I’d caution not to come to any paradigm-altering conclusions based solely on these numbers. We should probably look at several sets of data from different gubernatorial years – and also examine the vote counts for other statewide candidates.
It’s possible that 2013 is an anomaly – after all, both Governor McAuliffe and AG Herring won by razor-thin margins. By most accounts, Ralph Northam’s opponent wasn’t credible; the campaign was thus a relative cake walk, and the results indicate as much. As Paul Goldman and Mark Rozell point out in The Hill, “Since 1977, with one exception, the incumbent president’s party loses the Virginia gubernatorial election the next year.”
That exception was 2013.
But these numbers are still surprising: 60-81% of Democratic House candidates outpolled Terry McAuliffe in their districts? How do we explain this phenomenon? I’m not inclined to lazily conclude there was a “reverse coattails” effect, as the dynamics are surely too complex to be captured by such a simple concept. Regardless of any hypotheses we come up with (please include them in the comments), the numbers aren’t what many of us would expect.
So what does this mean for 2017? Many of us who played roles in recruiting Democratic House candidates over the past year expected robust statewide competition to help our Democratic candidates for Governor, LG, and AG. If you have candidates knocking doors and engaging voters in districts previously uncontested, the logic goes, you’ll necessarily bring some voters to the polls who otherwise wouldn’t go. And hopefully some of those voters will decide to vote for the entire Democratic ticket. This effect is arguably more palpable in locales that, as a result of strategy, don’t get much attention from statewide candidates. Although the 2013 numbers likely indicate some degree of crossover voting, that more total votes were cast in some House contests than in their respective gubernatorials presents the possibility of voters coming to the polls specifically to vote in the House elections. Again – without a more robust analysis, this remains simply a possibility.

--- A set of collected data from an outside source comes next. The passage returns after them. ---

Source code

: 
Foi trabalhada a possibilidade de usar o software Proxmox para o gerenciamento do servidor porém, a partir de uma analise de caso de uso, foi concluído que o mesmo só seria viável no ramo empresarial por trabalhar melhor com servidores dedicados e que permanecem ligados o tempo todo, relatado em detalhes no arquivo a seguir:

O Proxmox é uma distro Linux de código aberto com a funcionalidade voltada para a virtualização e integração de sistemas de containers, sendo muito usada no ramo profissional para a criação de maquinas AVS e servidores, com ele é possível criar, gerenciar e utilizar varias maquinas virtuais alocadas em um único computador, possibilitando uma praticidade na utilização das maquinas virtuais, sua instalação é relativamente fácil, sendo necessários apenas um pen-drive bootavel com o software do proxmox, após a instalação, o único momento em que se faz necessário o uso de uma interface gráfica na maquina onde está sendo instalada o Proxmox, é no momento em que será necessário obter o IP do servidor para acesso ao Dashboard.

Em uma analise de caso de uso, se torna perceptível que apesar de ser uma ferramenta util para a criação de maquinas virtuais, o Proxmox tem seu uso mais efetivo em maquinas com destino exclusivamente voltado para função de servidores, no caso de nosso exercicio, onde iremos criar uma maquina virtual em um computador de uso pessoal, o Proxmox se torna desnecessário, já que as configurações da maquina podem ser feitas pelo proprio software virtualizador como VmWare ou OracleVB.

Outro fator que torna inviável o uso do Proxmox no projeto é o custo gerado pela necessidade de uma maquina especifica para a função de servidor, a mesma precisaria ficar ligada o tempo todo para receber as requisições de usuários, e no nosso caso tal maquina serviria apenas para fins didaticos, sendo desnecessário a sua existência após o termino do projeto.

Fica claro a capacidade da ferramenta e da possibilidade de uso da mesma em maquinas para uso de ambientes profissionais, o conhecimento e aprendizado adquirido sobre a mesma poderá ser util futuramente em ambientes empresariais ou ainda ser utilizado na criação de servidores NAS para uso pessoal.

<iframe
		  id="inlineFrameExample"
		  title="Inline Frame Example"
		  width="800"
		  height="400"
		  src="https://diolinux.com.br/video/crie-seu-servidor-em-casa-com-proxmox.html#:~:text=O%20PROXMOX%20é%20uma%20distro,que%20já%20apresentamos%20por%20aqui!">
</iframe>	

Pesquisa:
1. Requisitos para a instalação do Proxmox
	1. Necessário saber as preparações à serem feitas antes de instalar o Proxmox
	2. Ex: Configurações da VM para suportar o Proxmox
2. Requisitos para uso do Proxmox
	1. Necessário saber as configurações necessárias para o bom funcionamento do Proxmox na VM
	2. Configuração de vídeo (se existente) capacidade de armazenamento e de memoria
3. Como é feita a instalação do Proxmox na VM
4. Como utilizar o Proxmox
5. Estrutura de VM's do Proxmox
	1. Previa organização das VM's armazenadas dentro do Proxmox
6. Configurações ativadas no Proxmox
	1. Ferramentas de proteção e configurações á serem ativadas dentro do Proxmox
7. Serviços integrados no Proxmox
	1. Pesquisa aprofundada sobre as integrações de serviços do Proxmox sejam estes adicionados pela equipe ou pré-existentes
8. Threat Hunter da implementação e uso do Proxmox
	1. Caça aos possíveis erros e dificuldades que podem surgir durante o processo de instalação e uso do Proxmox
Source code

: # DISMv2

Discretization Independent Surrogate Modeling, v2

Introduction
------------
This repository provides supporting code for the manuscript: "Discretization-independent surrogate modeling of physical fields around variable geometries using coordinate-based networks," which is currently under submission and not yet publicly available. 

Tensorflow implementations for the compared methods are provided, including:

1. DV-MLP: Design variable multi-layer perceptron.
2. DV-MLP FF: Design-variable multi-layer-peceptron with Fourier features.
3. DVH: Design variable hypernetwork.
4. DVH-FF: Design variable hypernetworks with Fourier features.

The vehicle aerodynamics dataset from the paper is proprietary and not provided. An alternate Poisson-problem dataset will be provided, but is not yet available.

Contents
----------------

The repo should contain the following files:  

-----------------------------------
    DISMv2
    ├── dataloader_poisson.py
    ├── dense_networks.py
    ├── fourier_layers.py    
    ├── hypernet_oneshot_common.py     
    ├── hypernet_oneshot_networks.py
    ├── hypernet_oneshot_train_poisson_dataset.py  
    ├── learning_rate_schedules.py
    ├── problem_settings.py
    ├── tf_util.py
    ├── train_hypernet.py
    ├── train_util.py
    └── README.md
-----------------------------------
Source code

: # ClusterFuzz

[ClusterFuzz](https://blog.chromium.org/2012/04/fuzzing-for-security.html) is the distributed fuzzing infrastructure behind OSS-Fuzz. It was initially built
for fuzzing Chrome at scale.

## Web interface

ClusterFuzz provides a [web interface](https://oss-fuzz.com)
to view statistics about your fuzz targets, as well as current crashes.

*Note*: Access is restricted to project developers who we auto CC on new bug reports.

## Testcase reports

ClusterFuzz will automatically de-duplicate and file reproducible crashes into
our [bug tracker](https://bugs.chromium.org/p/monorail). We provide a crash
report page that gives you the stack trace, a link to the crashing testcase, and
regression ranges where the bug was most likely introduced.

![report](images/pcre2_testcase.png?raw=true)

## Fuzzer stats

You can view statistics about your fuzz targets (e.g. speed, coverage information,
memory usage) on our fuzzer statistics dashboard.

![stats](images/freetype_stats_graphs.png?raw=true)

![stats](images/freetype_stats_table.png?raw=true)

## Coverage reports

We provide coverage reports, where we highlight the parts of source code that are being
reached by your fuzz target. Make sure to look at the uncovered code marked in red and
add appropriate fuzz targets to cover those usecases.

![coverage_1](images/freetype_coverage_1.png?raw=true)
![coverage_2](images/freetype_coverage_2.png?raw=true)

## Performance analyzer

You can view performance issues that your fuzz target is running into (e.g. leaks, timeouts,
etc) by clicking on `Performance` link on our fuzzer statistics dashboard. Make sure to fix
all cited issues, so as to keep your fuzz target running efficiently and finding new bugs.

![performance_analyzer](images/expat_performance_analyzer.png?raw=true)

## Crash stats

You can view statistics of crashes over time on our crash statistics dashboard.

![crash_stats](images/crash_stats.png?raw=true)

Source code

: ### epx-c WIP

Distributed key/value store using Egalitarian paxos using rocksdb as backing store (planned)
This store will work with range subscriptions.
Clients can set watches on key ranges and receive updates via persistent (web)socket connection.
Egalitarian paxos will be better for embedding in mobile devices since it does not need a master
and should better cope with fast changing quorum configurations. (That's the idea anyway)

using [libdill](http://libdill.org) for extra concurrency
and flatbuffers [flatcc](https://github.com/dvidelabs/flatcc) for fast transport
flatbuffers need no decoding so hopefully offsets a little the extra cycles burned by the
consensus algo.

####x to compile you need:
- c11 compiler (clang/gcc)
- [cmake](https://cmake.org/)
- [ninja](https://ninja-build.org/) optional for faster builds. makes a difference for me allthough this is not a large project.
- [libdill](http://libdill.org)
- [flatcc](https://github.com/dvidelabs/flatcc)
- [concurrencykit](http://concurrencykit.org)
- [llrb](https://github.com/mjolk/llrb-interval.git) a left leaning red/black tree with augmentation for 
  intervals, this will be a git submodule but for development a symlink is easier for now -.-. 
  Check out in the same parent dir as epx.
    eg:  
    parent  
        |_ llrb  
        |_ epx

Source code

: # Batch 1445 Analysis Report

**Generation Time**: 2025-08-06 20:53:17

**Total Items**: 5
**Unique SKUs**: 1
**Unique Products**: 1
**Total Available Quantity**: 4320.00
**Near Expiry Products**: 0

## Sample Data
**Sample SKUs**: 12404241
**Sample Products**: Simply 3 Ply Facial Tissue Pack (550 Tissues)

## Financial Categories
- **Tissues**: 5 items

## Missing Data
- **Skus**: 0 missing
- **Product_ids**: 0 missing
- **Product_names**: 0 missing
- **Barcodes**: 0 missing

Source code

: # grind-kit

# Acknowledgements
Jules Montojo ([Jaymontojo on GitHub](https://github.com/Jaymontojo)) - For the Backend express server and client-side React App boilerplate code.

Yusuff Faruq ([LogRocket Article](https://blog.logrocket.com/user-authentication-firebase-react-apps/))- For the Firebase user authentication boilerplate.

Back to my original conversation with Gene – what will happen in pipeline districts? This question doesn’t have to be considered within the context of critiquing candidate positions on the projects. Tom Perriello’s primary run was of value (aside from many other reasons) because the primary results provide a set of data that helps us envision a Democratic statewide coalition. Along those same lines, I’m curious to see how many voters support Justin Fairfax and anti-pipeline Democratic House candidates in these districts. The Northam campaign has surely run the numbers and doesn’t believe there are enough anti-pipeline votes to affect the outcome. But if we see a noticeable split in these districts, we should recognize this as an indicator of potential. Potential to – if we incorporate the interests of citizens who don’t live in the “urban crescent” – form a Democratic coalition that will win statewide contests for the foreseeable future.
[Note: Ben Tribbett notified the author that – in fact – both the VPAP and Daily Kos statewide numbers by HoD district are inaccurate given the provisional/absentee/split precinct problems. I manually calculated the statewide count in HD 34 (2013), and the McAuliffe count was around 500 votes above the DailyKos number.]